The dollar languished near two-year lows on Wednesday as the United States struggled to contain a spike in coronavirus cases, dashing hopes for a quick economic recovery.
The dour outlook for the world’s largest economy is expected to see the U.S. Federal Reserve sticking to a dovish stance at its policy review later in the day, with dollar bears betting it could hint of other ways to loosen policy further down the road.
The dollar index against six major currencies stood at 93.720, near its lowest since June 2018 this week.
The euro traded at $1.1723, up slightly on the day though it has stepped back a tad from Monday’s 22-month high of $1.17815.
The dollar changed hands at 105.05 yen, near a 4-1/2-month low of 104.955 hit the previous session.
Its weakness stemmed from an eroding perception that U.S. economic growth would be stronger than the rest of the developed world and that investors could count on higher returns in the dollar.
U.S. consumer confidence fell more than expected in July, losing steam following two months of recovery, in a fresh sign that rising COVID-19 infections are dampening consumption.
Four U.S. states in the south and west reported one-day records for coronavirus deaths on Tuesday and nationwide cases stayed high.
“Given the concerns about the second wave of infections, markets think the Federal Reserve is likely to take a dovish policy stance,” said Yujiro Goto, chief FX strategist at Nomura Securities.
Investors will be watching for any indications that the U.S. central bank will increase its purchases of longer-dated debt, implement yield caps or target higher inflation than it has previously indicated when it concludes its two-day meeting on Wednesday.
Goldman Sachs on Tuesday noted that a potential Fed shift “towards an inflationary bias” along with record high debt levels by the United States government are raising “real concerns around the longevity of the U.S. dollar as a reserve currency.”

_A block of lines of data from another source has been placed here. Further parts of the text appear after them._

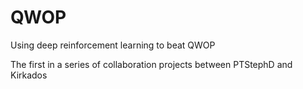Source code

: # QWOP
Using deep reinforcement learning to beat QWOP

The first in a series of collaboration projects between PTStephD and Kirkados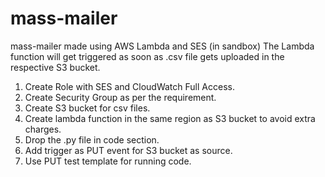 # mass-mailer
mass-mailer made using AWS Lambda and SES (in sandbox)
The Lambda function will get triggered as soon as .csv file gets uploaded in the respective S3 bucket.

1. Create Role with SES and CloudWatch Full Access.
2. Create Security Group as per the requirement.
3. Create S3 bucket for csv files.
4. Create lambda function in the same region as S3 bucket to avoid extra charges.
5. Drop the .py file in code section.
6. Add trigger as PUT event for S3 bucket as source.
7. Use PUT test template for running code.
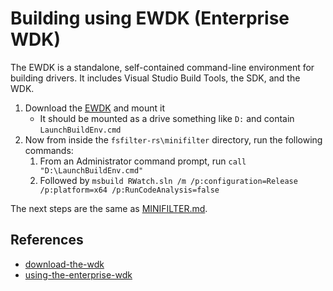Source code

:# Building using EWDK (Enterprise WDK)

The EWDK is a standalone, self-contained command-line environment for building drivers. It includes Visual Studio Build
Tools, the SDK, and the WDK.

1. Download the [EWDK](https://docs.microsoft.com/en-us/windows-hardware/drivers/download-the-wdk) and mount it
    - It should be mounted as a drive something like `D:` and contain `LaunchBuildEnv.cmd`
2. Now from inside the `fsfilter-rs\minifilter` directory, run the following commands:
    1. From an Administrator command prompt, run `call "D:\LaunchBuildEnv.cmd"`
    2. Followed by `msbuild RWatch.sln /m /p:configuration=Release /p:platform=x64 /p:RunCodeAnalysis=false`

The next steps are the same as [MINIFILTER.md](MINIFILTER.md).

## References

- [download-the-wdk](https://learn.microsoft.com/en-us/windows-hardware/drivers/download-the-wdk)
- [using-the-enterprise-wdk](https://learn.microsoft.com/en-us/windows-hardware/drivers/develop/using-the-enterprise-wdk)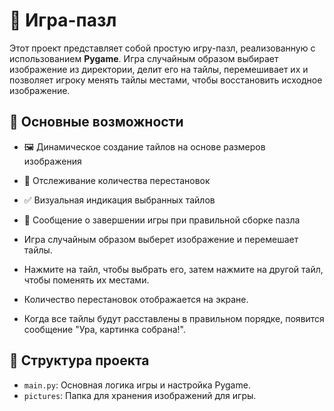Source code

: # 🧩 Игра-пазл

Этот проект представляет собой простую игру-пазл, реализованную с использованием **Pygame**. Игра случайным образом выбирает изображение из директории, делит его на тайлы, перемешивает их и позволяет игроку менять тайлы местами, чтобы восстановить исходное изображение.

## 🌟 Основные возможности
* 🖼️ Динамическое создание тайлов на основе размеров изображения
* 🔄 Отслеживание количества перестановок
* ✅ Визуальная индикация выбранных тайлов
* 🎉 Сообщение о завершении игры при правильной сборке пазла

* Игра случайным образом выберет изображение и перемешает тайлы.
* Нажмите на тайл, чтобы выбрать его, затем нажмите на другой тайл, чтобы поменять их местами.
* Количество перестановок отображается на экране.
* Когда все тайлы будут расставлены в правильном порядке, появится сообщение "Ура, картинка собрана!".

## 📁 Структура проекта
* `main.py`: Основная логика игры и настройка Pygame.
* `pictures`: Папка для хранения изображений для игры.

Such worries are spurring a rush to gold, which last stood at $1,963.5 per ounce, near its record high of $1,980.5 per ounce on Tuesday.
In fact, some market players think the dollar is long overdue for a pullback after the Fed’s unprecedented money-printing since March to cope with a pandemic-triggered recession.
The Fed’s balance sheet has swelled about $3 trillion to as high as $7.17 trillion, much faster than those of other central banks as banks and corporates around the world sought dollar liquidity to survive lockdowns, though the tally has shrank slightly in recent weeks.
Also weighing on the dollar were uncertainties over an additional fiscal package to support the economy.
Some Republicans in the U.S. Senate have pushed back against their own party’s $1 trillion coronavirus relief proposal while Democrats have called for much larger support, including a full extension of a $600-per-week enhanced coronavirus unemployment benefit.
The British pound fetched $1.2931, having hit a 4-1/2-month high of $1.2952 on Tuesday.
The Australian dollar traded at $0.7170, near its 15-month peak of $0.7184 touched a week ago, stepping back slightly after data showed Australia’s consumer prices fell by a record in the second quarter.